━━━ DATA FOR THIS EXERCISE

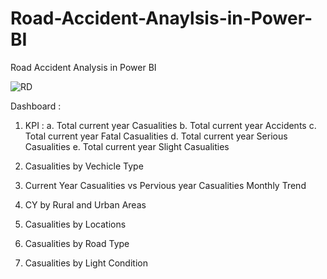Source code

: # Road-Accident-Anaylsis-in-Power-BI
Road Accident Analysis in Power BI

![RD](https://github.com/Ekaksh77/Road-Accident-Anaylsis-in-Power-BI/assets/137069741/16c3e391-5833-4eaa-9f48-3f7e9468060a)

Dashboard : 
1. KPI : a. Total current year Casualities
   b. Total current year Accidents
   c. Total current year Fatal Casualities
   d. Total current year Serious Casualities
   e. Total current year Slight Casualities

2. Casualities by Vechicle Type
3. Current Year Casualities vs Pervious year Casualities Monthly Trend
4. CY by Rural and Urban Areas
5. Casualities by Locations
6. Casualities by Road Type
7. Casualities by Light Condition

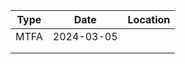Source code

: | Type | Date       | Location |
| ---- | ---------- | -------- |
| MTFA | 2024-03-05 |          |
|      |            |          |
|      |            |          |
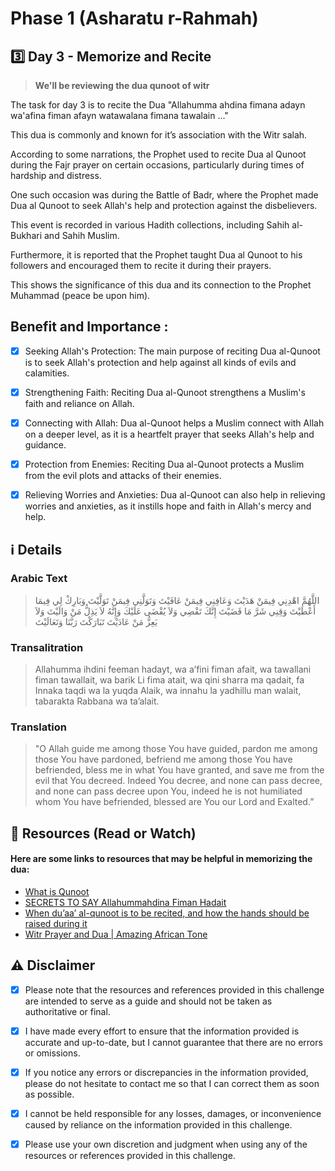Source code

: # Phase 1 (Asharatu r-Rahmah)

## 3️⃣ Day 3 - Memorize and Recite

> **We'll be reviewing the dua qunoot of witr**

The task for day 3 is to recite the Dua "Allahumma ahdina fimana adayn wa'afina fiman afayn watawalana fimana tawalain ..."

This dua is commonly and known for it’s association with the Witr salah.

According to some narrations, the Prophet used to recite Dua al Qunoot during the Fajr prayer on certain occasions, particularly during times of hardship and distress.

One such occasion was during the Battle of Badr, where the Prophet made Dua al Qunoot to seek Allah's help and protection against the disbelievers. 

This event is recorded in various Hadith collections, including Sahih al-Bukhari and Sahih Muslim.

Furthermore, it is reported that the Prophet taught Dua al Qunoot to his followers and encouraged them to recite it during their prayers. 

This shows the significance of this dua and its connection to the Prophet Muhammad (peace be upon him).

## Benefit and Importance :

- [x] Seeking Allah's Protection: The main purpose of reciting Dua al-Qunoot is to seek Allah's protection and help against all kinds of evils and calamities.
- [x] Strengthening Faith: Reciting Dua al-Qunoot strengthens a Muslim's faith and reliance on Allah.
- [x] Connecting with Allah: Dua al-Qunoot helps a Muslim connect with Allah on a deeper level, as it is a heartfelt prayer that seeks Allah's help and guidance.
- [x] Protection from Enemies: Reciting Dua al-Qunoot protects a Muslim from the evil plots and attacks of their enemies.
- [x] Relieving Worries and Anxieties: Dua al-Qunoot can also help in relieving worries and anxieties, as it instills hope and faith in Allah's mercy and help.


## ℹ️ Details

### Arabic Text

> اللَّهُمَّ اهْدِنِي فِيمَنْ هَدَيْتَ وَعَافِنِي فِيمَنْ عَافَيْتَ وَتَوَلَّنِي فِيمَنْ تَوَلَّيْتَ وَبَارِكْ لِي فِيمَا أَعْطَيْتَ
وَقِنِي شَرَّ مَا قَضَيْتَ إِنَّكَ تَقْضِي وَلاَ يُقْضَى عَلَيْكَ وَإِنَّهُ لاَ يَذِلُّ مَنْ وَالَيْتَ وَلاَ يَعِزُّ مَنْ عَادَيْتَ 
تَبَارَكْتَ رَبَّنَا وَتَعَالَيْتَ

### Transalitration

> Allahumma ihdini feeman hadayt, wa a’fini fiman afait, wa tawallani fiman tawallait, wa barik Li fima atait, wa qini sharra ma qadait,
> fa Innaka taqdi wa la yuqda Alaik, wa innahu la yadhillu man walait, tabarakta Rabbana wa ta’alait.

### Translation

> "O Allah guide me among those You have guided, pardon me among those You have pardoned, befriend me among those You have befriended,
bless me in what You have granted, and save me from the evil that You decreed. Indeed You decree, and none can pass decree, and none can pass decree upon You, 
indeed he is not humiliated whom You have befriended, blessed are You our Lord and Exalted.”

## 📒 Resources (Read or Watch) 
#### Here are some links to resources that may be helpful in memorizing the dua:

- [What is Qunoot](https://islamqa.info/en/answers/20031/what-is-qunut)
- [SECRETS TO SAY Allahummahdina Fiman Hadait](https://youtu.be/vIYJVuADFas)
- [When du’aa’ al-qunoot is to be recited, and how the hands should be raised during it](https://islamqa.info/en/answers/12311/when-duaa-al-qunoot-is-to-be-recited-and-how-the-hands-should-be-raised-during-it)
- [Witr Prayer and Dua | Amazing African Tone ](https://youtu.be/fQK240MSVYc?t=55)



## ⚠️ Disclaimer 

- [x] Please note that the resources and references provided in this challenge are intended to serve as a guide and should not be taken as authoritative or final. 

- [x] I have made every effort to ensure that the information provided is accurate and up-to-date, but I cannot guarantee that there are no errors or omissions.

- [x] If you notice any errors or discrepancies in the information provided, please do not hesitate to contact me so that I can correct them as soon as possible. 

- [x] I cannot be held responsible for any losses, damages, or inconvenience caused by reliance on the information provided in this challenge.

- [x] Please use your own discretion and judgment when using any of the resources or references provided in this challenge.
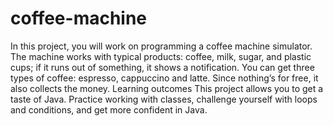 # coffee-machine
In this project, you will work on programming a coffee machine simulator. The machine works with typical products: coffee, milk, sugar, and plastic cups; if it runs out of something, it shows a notification. You can get three types of coffee: espresso, cappuccino and latte. Since nothing’s for free, it also collects the money.
Learning outcomes
This project allows you to get a taste of Java. Practice working with classes, challenge yourself with loops and conditions, and get more confident in Java.

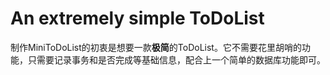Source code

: # An extremely simple ToDoList

制作MiniToDoList的初衷是想要一款**极简**的ToDoList。它不需要花里胡哨的功能，只需要记录事务和是否完成等基础信息，配合上一个简单的数据库功能即可。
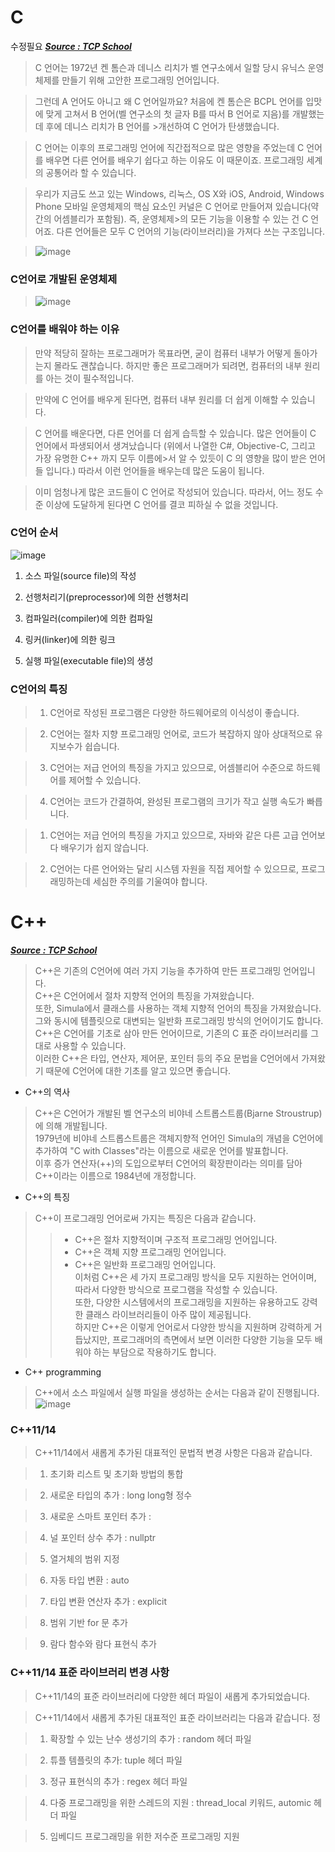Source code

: # C
수정필요
[***Source : TCP School***](http://www.tcpschool.com/)
>C 언어는 1972년 켄 톰슨과 데니스 리치가 벨 연구소에서 일할 당시 유닉스 운영체제를 만들기 위해 고안한 프로그래밍 언어입니다.

>그런데 A 언어도 아니고 왜 C 언어일까요? 처음에 켄 톰슨은 BCPL 언어를 입맛에 맞게 고쳐서 B 언어(벨 연구소의 첫 글자 B를 따서 B 언어로 지음)를 개발했는데 후에 데니스 리치가 B 언어를 >개선하여 C 언어가 탄생했습니다.

>C 언어는 이후의 프로그래밍 언어에 직간접적으로 많은 영향을 주었는데 C 언어를 배우면 다른 언어를 배우기 쉽다고 하는 이유도 이 때문이죠. 프로그래밍 세계의 공통어라 할 수 있습니다.

>우리가 지금도 쓰고 있는 Windows, 리눅스, OS X와 iOS, Android, Windows Phone 모바일 운영체제의 핵심 요소인 커널은 C 언어로 만들어져 있습니다(약간의 어셈블리가 포함됨). 즉, 운영체제>의 모든 기능을 이용할 수 있는 건 C 언어죠. 다른 언어들은 모두 C 언어의 기능(라이브러리)을 가져다 쓰는 구조입니다.


>![image](https://user-images.githubusercontent.com/51119920/218312144-07c915f6-82e3-4589-bac0-c2ccb0cb6567.png)


### C언어로 개발된 운영체제

>![image](https://user-images.githubusercontent.com/51119920/218312161-aac31359-9c2a-4b2a-9658-230e28842d36.png)


### C언어를 배워야 하는 이유
>만약 적당히 잘하는 프로그래머가 목표라면, 굳이 컴퓨터 내부가 어떻게 돌아가는지 몰라도 괜찮습니다. 하지만 좋은 프로그래머가 되려면, 컴퓨터의 내부 원리를 아는 것이 필수적입니다.

>만약에 C 언어를 배우게 된다면, 컴퓨터 내부 원리를 더 쉽게 이해할 수 있습니다.

>C 언어를 배운다면, 다른 언어를 더 쉽게 습득할 수 있습니다. 많은 언어들이 C 언어에서 파생되어서 생겨났습니다 (위에서 나열한 C#, Objective-C, 그리고 가장 유명한 C++ 까지 모두 이름에>서 알 수 있듯이 C 의 영향을 많이 받은 언어들 입니다.) 따라서 이런 언어들을 배우는데 많은 도움이 됩니다.

>이미 엄청나게 많은 코드들이 C 언어로 작성되어 있습니다. 따라서, 어느 정도 수준 이상에 도달하게 된다면 C 언어를 결코 피하실 수 없을 것입니다.

### C언어 순서

![image](https://user-images.githubusercontent.com/51119920/218459418-54a40785-45da-4a6e-96f2-d15a95ff7e2b.png)

1. 소스 파일(source file)의 작성

2. 선행처리기(preprocessor)에 의한 선행처리

3. 컴파일러(compiler)에 의한 컴파일

4. 링커(linker)에 의한 링크

5. 실행 파일(executable file)의 생성



### C언어의 특징

>1. C언어로 작성된 프로그램은 다양한 하드웨어로의 이식성이 좋습니다.

>2. C언어는 절차 지향 프로그래밍 언어로, 코드가 복잡하지 않아 상대적으로 유지보수가 쉽습니다.

>3. C언어는 저급 언어의 특징을 가지고 있으므로, 어셈블리어 수준으로 하드웨어를 제어할 수 있습니다.

> 4. C언어는 코드가 간결하여, 완성된 프로그램의 크기가 작고 실행 속도가 빠릅니다.

 
>1. C언어는 저급 언어의 특징을 가지고 있으므로, 자바와 같은 다른 고급 언어보다 배우기가 쉽지 않습니다.

>2. C언어는 다른 언어와는 달리 시스템 자원을 직접 제어할 수 있으므로, 프로그래밍하는데 세심한 주의를 기울여야 합니다.






# C++
[***Source : TCP School***](http://www.tcpschool.com/)
>C++은 기존의 C언어에 여러 가지 기능을 추가하여 만든 프로그래밍 언어입니다.  
C++은 C언어에서 절차 지향적 언어의 특징을 가져왔습니다.  
또한, Simula에서 클래스를 사용하는 객체 지향적 언어의 특징을 가져왔습니다.   
그와 동시에 템플릿으로 대변되는 일반화 프로그래밍 방식의 언어이기도 합니다.  
C++은 C언어를 기초로 삼아 만든 언어이므로, 기존의 C 표준 라이브러리를 그대로 사용할 수 있습니다.   
이러한 C++은 타입, 연산자, 제어문, 포인터 등의 주요 문법을 C언어에서 가져왔기 때문에 C언어에 대한 기초를 알고 있으면 좋습니다.  

* C++의 역사
>C++은 C언어가 개발된 벨 연구소의 비야네 스트롭스트룹(Bjarne Stroustrup)에 의해 개발됩니다.  
1979년에 비야네 스트롭스트룹은 객체지향적 언어인 Simula의 개념을 C언어에 추가하여 "C with Classes"라는 이름으로 새로운 언어를 발표합니다.  
이후 증가 연산자(++)의 도입으로부터 C언어의 확장판이라는 의미를 담아 C++이라는 이름으로 1984년에 개정합니다.  

* C++의 특징
>C++이 프로그래밍 언어로써 가지는 특징은 다음과 같습니다.  
>> - C++은 절차 지향적이며 구조적 프로그래밍 언어입니다.  
>> - C++은 객체 지향 프로그래밍 언어입니다.  
>> - C++은 일반화 프로그래밍 언어입니다.  
>>이처럼 C++은 세 가지 프로그래밍 방식을 모두 지원하는 언어이며, 따라서 다양한 방식으로 프로그램을 작성할 수 있습니다.  
>>또한, 다양한 시스템에서의 프로그래밍을 지원하는 유용하고도 강력한 클래스 라이브러리들이 아주 많이 제공됩니다.  
>>하지만 C++은 이렇게 언어로서 다양한 방식을 지원하며 강력하게 거듭났지만, 프로그래머의 측면에서 보면 이러한 다양한 기능을 모두 배워야 하는 부담으로 작용하기도 합니다.  

* C++ programming
>C++에서 소스 파일에서 실행 파일을 생성하는 순서는 다음과 같이 진행됩니다.
>![image](https://user-images.githubusercontent.com/51119920/218312756-711f6fd0-d501-4ddc-9814-7a9a146f7b88.png)


### C++11/14

>C++11/14에서 새롭게 추가된 대표적인 문법적 변경 사항은 다음과 같습니다.

 

>1. 초기화 리스트 및 초기화 방법의 통합

>2. 새로운 타입의 추가 : long long형 정수

>3. 새로운 스마트 포인터 추가 : 

>4. 널 포인터 상수 추가 : nullptr

>5. 열거체의 범위 지정

>6. 자동 타입 변환 : auto

>7. 타입 변환 연산자 추가 : explicit

>8. 범위 기반 for 문 추가

>9. 람다 함수와 람다 표현식 추가

### C++11/14 표준 라이브러리 변경 사항
>C++11/14의 표준 라이브러리에 다양한 헤더 파일이 새롭게 추가되었습니다.

>C++11/14에서 새롭게 추가된 대표적인 표준 라이브러리는 다음과 같습니다.  정

 

>1. 확장할 수 있는 난수 생성기의 추가 : random 헤더 파일

>2. 튜플 템플릿의 추가: tuple 헤더 파일

>3. 정규 표현식의 추가 : regex 헤더 파일

>4. 다중 프로그래밍을 위한 스레드의 지원 : thread_local 키워드, automic 헤더 파일

>5. 임베디드 프로그래밍을 위한 저수준 프로그래밍 지원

━━━━━━

ABOUT THIS EXERCISE:
Every line in the data that holds the string "좋습니다" should be returned.

SOLUTION:
>1. C언어로 작성된 프로그램은 다양한 하드웨어로의 이식성이 좋습니다.
이러한 C++은 타입, 연산자, 제어문, 포인터 등의 주요 문법을 C언어에서 가져왔기 때문에 C언어에 대한 기초를 알고 있으면 좋습니다.  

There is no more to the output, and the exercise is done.